R is implicitly using as.numeric on factors when they are a subscript;
this caught an early version of the code when an element of a data
frame was used to index the pedigree: characters are turned into factors
when bundled into a data frame.
                
              Note:
                  \begin{enumerate}
                \item What should we do if the family id is a numeric: when the user
                says [4] do they mean the fourth family in the list or family '4'?
                  The user is responsible to say ['4'] in this case.
                \item  In a normal vector invalid subscripts give an NA, e.g. (1:3)[6], but
                since there is no such object as an ``NA pedigree'', we emit an error
                for this.
                \item The [[drop]] argument has no meaning for pedigrees, but must to be
                a defined argument of any subscript method; we simply ignore it.
                \item Updating the father/mother is a minor nuisance;
                since they must are integer indices to rows they must be
                recreated after selection.  Ditto for the relationship matrix.  
                \end{enumerate}
                  For a pedigree, the subscript operator extracts a subset of individuals.

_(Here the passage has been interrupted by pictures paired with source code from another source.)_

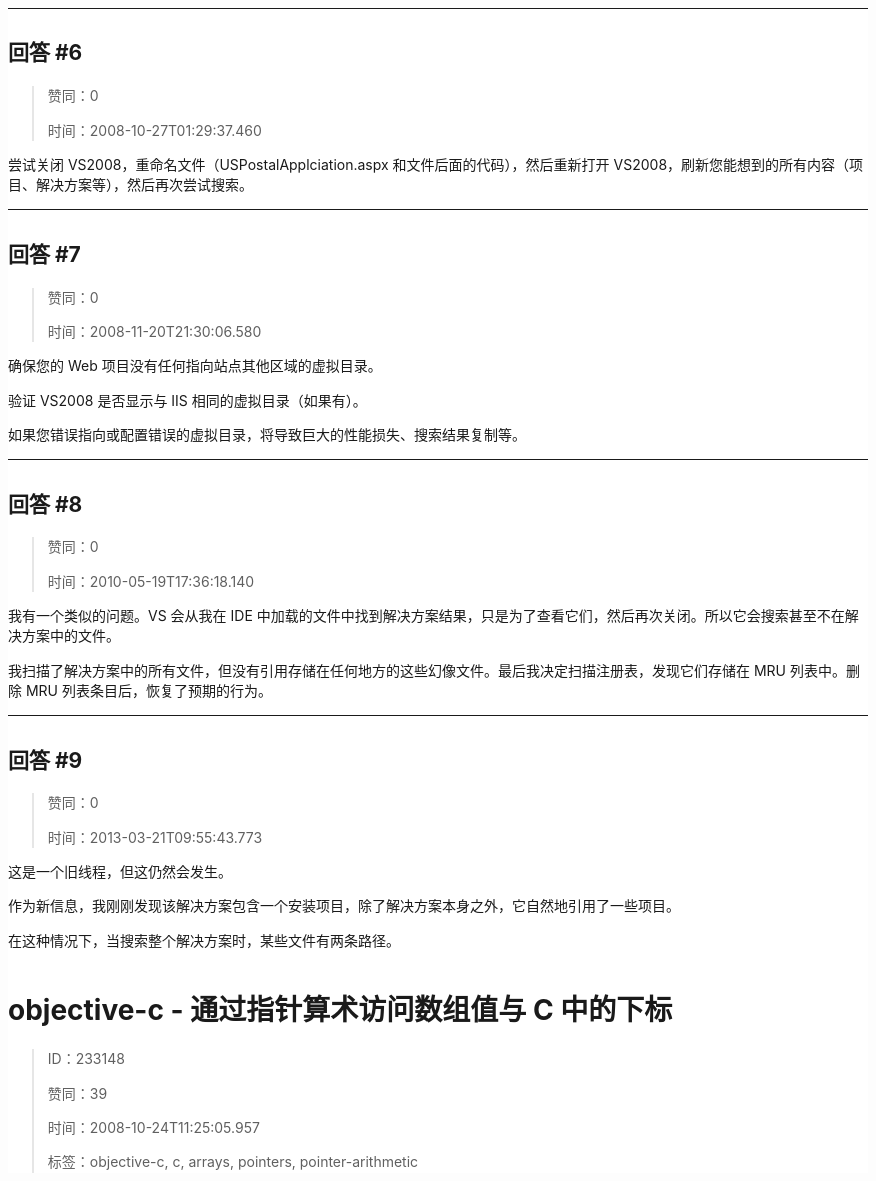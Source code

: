 * * *

## 回答 #6

> 赞同：0
> 
> 时间：2008-10-27T01:29:37.460

尝试关闭 VS2008，重命名文件（USPostalApplciation.aspx 和文件后面的代码），然后重新打开 VS2008，刷新您能想到的所有内容（项目、解决方案等），然后再次尝试搜索。

* * *

## 回答 #7

> 赞同：0
> 
> 时间：2008-11-20T21:30:06.580

确保您的 Web 项目没有任何指向站点其他区域的虚拟目录。

验证 VS2008 是否显示与 IIS 相同的虚拟目录（如果有）。

如果您错误指向或配置错误的虚拟目录，将导致巨大的性能损失、搜索结果复制等。

* * *

## 回答 #8

> 赞同：0
> 
> 时间：2010-05-19T17:36:18.140

我有一个类似的问题。VS 会从我在 IDE 中加载的文件中找到解决方案结果，只是为了查看它们，然后再次关闭。所以它会搜索甚至不在解决方案中的文件。

我扫描了解决方案中的所有文件，但没有引用存储在任何地方的这些幻像文件。最后我决定扫描注册表，发现它们存储在 MRU 列表中。删除 MRU 列表条目后，恢复了预期的行为。

* * *

## 回答 #9

> 赞同：0
> 
> 时间：2013-03-21T09:55:43.773

这是一个旧线程，但这仍然会发生。

作为新信息，我刚刚发现该解决方案包含一个安装项目，除了解决方案本身之外，它自然地引用了一些项目。

在这种情况下，当搜索整个解决方案时，某些文件有两条路径。

# objective-c - 通过指针算术访问数组值与 C 中的下标

> ID：233148
> 
> 赞同：39
> 
> 时间：2008-10-24T11:25:05.957
> 
> 标签：objective-c, c, arrays, pointers, pointer-arithmetic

                We disallow selections that retain only 1 of a subject's parents, since    %'
                they cause plotting trouble later.

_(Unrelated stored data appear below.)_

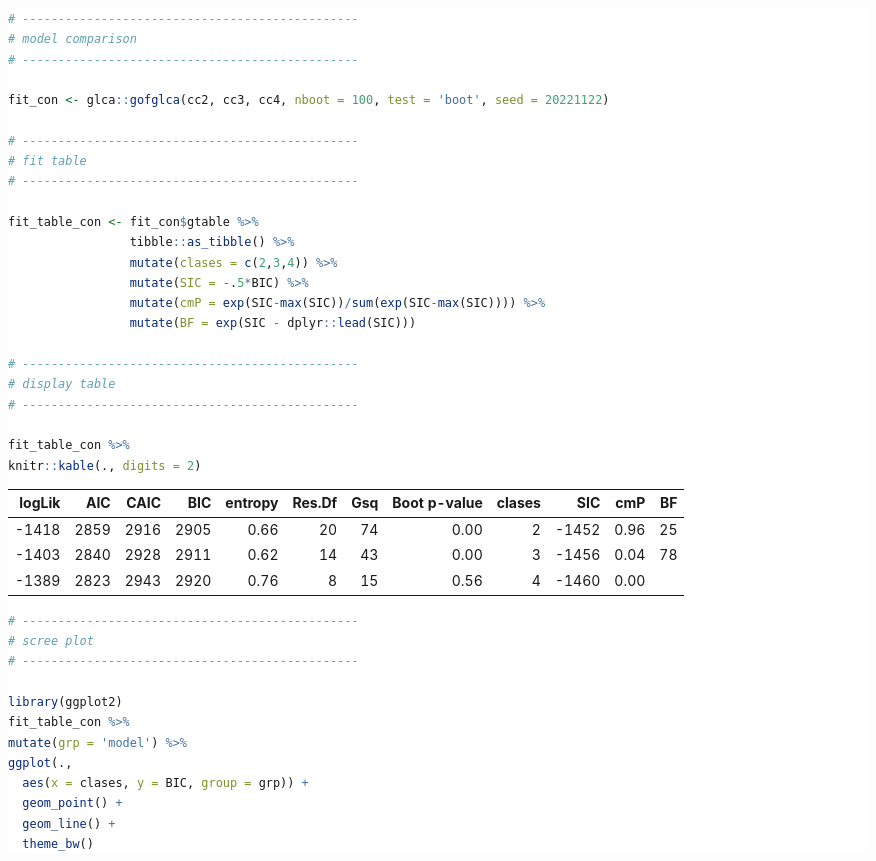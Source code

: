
 ``` r
# -----------------------------------------------
# model comparison
# -----------------------------------------------

fit_con <- glca::gofglca(cc2, cc3, cc4, nboot = 100, test = 'boot', seed = 20221122)

# -----------------------------------------------
# fit table
# -----------------------------------------------

fit_table_con <- fit_con$gtable %>%
                 tibble::as_tibble() %>%
                 mutate(clases = c(2,3,4)) %>%
                 mutate(SIC = -.5*BIC) %>% 
                 mutate(cmP = exp(SIC-max(SIC))/sum(exp(SIC-max(SIC)))) %>%
                 mutate(BF = exp(SIC - dplyr::lead(SIC)))

# -----------------------------------------------
# display table
# -----------------------------------------------

fit_table_con %>%
knitr::kable(., digits = 2)
```

| logLik |  AIC | CAIC |  BIC | entropy | Res.Df | Gsq | Boot p-value | clases |   SIC |  cmP |  BF |
|-------:|-----:|-----:|-----:|--------:|-------:|----:|-------------:|-------:|------:|-----:|----:|
|  -1418 | 2859 | 2916 | 2905 |    0.66 |     20 |  74 |         0.00 |      2 | -1452 | 0.96 |  25 |
|  -1403 | 2840 | 2928 | 2911 |    0.62 |     14 |  43 |         0.00 |      3 | -1456 | 0.04 |  78 |
|  -1389 | 2823 | 2943 | 2920 |    0.76 |      8 |  15 |         0.56 |      4 | -1460 | 0.00 |     |

``` r
# -----------------------------------------------
# scree plot
# -----------------------------------------------

library(ggplot2)
fit_table_con %>%
mutate(grp = 'model') %>%
ggplot(., 
  aes(x = clases, y = BIC, group = grp)) +
  geom_point() +
  geom_line() +
  theme_bw()
```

                Relations are worth keeping only if both parties in the relation were
                selected.

As Data.Frame for Pedigree
=============================
                
                Convert the pedigree to a data.frame so it is easy to view when removing or
                trimming individuals with their various indicators.  
                The relation and hints elements of the pedigree object are not easy to
                put in a data.frame with one entry per subject. These items are one entry 
                per subject, so are put in the returned data.frame:  id, findex, mindex, 
                sex, affected, status.  The findex and mindex are converted to the actual id
                of the parents rather than the index.
                
                Can be used with as.data.frame(ped) or data.frame(ped). Specify in Namespace
                file that it is an S3 method.
                
                
                This function is useful for checking the pedigree object with the
                $findex$ and $mindex$ vector instead of them replaced with the ids of 
                the parents.  This is not currently included in the package.

Printing Pedigree
===================
                It usually doesn't make sense to print a pedigree, since the id is just   %'
                a repeat of the input data and the family connections are pointers.
                Thus we create a simple summary.